Probably not, even if you knew he was "said to have worked miracles of goodness, casting out demons, healing the sick, raising the dead" and that he was thought to be a son of God. "Accused of sedition against Rome, he was arrested. After his death, his disciples claimed he had risen from the dead, appeared to them alive, and then ascended to heaven." Randel Helms begins this tremendous book with a startling demonstration of how these familiar biographical details belong not just to you-know-who. Even non-Christians tend to concede that there is a remarkable and unique historical figure at the centre of Christianity, Jesus of Nazareth, and few wonder why the teacher and wonder-worker Apollonius of Tyana did not inspire a world religion. This little-known parallel between Apollonius and Jesus is the aperitif before the tasting menu of typologies that follow.
The simplest view of the New Testament is that it is the oral tradition written down. Scholars argue over the details of the selection process and the scribal copying leading to our earliest surviving manuscripts. Believers may take an interest in such matters, but in the end can always beg the question by asserting that, because God was in charge, the end result is the Gospel truth. Helms reminds us of a more sophisticated view and the significance of that familiar phrase - "according to the Scripture" - which means that "typology, not history, is at work here." The early Christians did not "conduct the kind of historical research that might be done by a modern to find information about Jesus; they had a divinely certified source already in their possession - the Jewish Bible". In an important sense, they created the Old Testament as "a book about Jesus" and Helms shows that time and time again, when they wanted to know what Jesus must have said or done, they went back to Kings or to the Psalms or to Micah.

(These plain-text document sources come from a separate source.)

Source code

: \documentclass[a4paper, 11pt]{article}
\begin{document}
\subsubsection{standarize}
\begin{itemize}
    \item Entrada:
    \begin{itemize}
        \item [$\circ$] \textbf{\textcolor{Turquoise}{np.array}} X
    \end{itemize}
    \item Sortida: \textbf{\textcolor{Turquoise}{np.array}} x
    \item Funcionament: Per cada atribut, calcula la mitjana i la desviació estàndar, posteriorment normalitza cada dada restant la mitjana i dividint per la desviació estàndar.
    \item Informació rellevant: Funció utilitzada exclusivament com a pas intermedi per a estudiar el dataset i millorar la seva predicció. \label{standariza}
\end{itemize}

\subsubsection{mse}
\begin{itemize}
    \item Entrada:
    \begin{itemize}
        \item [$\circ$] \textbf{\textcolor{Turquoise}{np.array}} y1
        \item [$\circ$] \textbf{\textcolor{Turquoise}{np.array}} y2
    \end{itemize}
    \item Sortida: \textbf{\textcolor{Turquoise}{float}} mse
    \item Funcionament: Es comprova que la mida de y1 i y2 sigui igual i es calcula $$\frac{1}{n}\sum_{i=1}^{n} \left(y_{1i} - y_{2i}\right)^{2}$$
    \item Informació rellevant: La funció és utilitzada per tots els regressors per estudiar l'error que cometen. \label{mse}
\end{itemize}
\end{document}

Consider, for example, the story of Jesus' agony in the garden of Gethsemane, "one of the most moving fictional creations in the New Testament." By now (if not before), many Christians will have tossed the book aside in disgust at the use of the "f" word. But even they must grant that this "account is obviously fictional, since there could have been no witnesses to Jesus' agony in the garden after he left his followers; they were all... asleep." Helms argues that "Jesus' emotional agony was part of the typological fiction" and traces the story back to "Elijah's fleeing from Ahab and Jezebel". Luke's version reveals "in its vocabulary a dependence on Septuagint III Kings and thus the origins of the story".
As for one of the most important events described in the canonical Gospels, not only do we not know when Jesus died - was it "the afternoon before Passover or the afternoon after"? - we cannot know what his dying words were. It is "not that we have too little information, but that we have too much." Helms cites three candidates from the four evangelists: "each narrative implicitly argues that the others are fictional." Luke, for example, "knew perfectly well what Mark had written as the dying words of Jesus" but "he created new ones more suitable to his understanding of what the death of Jesus meant".
At the beginning of his ministry, Jesus is said to have been baptized by John, but again the accounts vary in interesting ways. Mark simply presents Jesus as no different to any other repentant sinner seeking baptism. Matthew and Luke find this unsatisfactory and "set about rewriting and correcting" the first Gospel. By the time their Gospels were being composed, Mark's theology was already old-fashioned and even smacked of the adoptionist heresy. Developing theology drove the creative process. Matthew invents a dramatic scene not present in Mark: when Jesus "came to John to be baptized by him, John tried to dissuade him." Matthew also reads Mark "with a close critical eye" and drops the verse from Malachi that Mark wrongly attributes to Isaiah. Such editing was permitted since Mark "was not yet accepted as canonical Scripture and thus could be changed at need."
This excellent work deserves to be read by believers and non-believers alike. Common responses to its title - "Well, obviously!" and "Typical militant atheism!" - will unfortunately keep its appeal for either group limited. This is not about how we can all enjoy a well-turned phrase or an instructive parable even if we reject the supernatural claims of the Bible, and it's not dismissing the Bible as a pack of lies. By fiction Helms means "a narrative whose purpose is less to describe the past than to affect the present" and so, since literature can create meaning all the way from the frivolous to the profound, there is meaning in the Bible open to all. Where believers suffer for their faith is in mistakenly thinking that if their beliefs are not historically true then they can have no meaning.
Christians today - given the multiplicity of their sects - are well aware of the perils of interpretation and probably wish they could return to a pristine age before heterodoxy took hold. But there never was such an age, and the remarkable fact is that interpretation is at the core of their religion, not just one evangelist interpreting another but also interpreting scripture itself to write fiction. Call it revelation if you like, this is still the literary instinct at work. The difference between the postmortem careers of Jesus and Apollonius lies in the literary artists who wrote down the stories. Left as words in the air the stories about Jesus would have long since vanished from this earth. The crime of faith has always been to interpret such fiction as fact.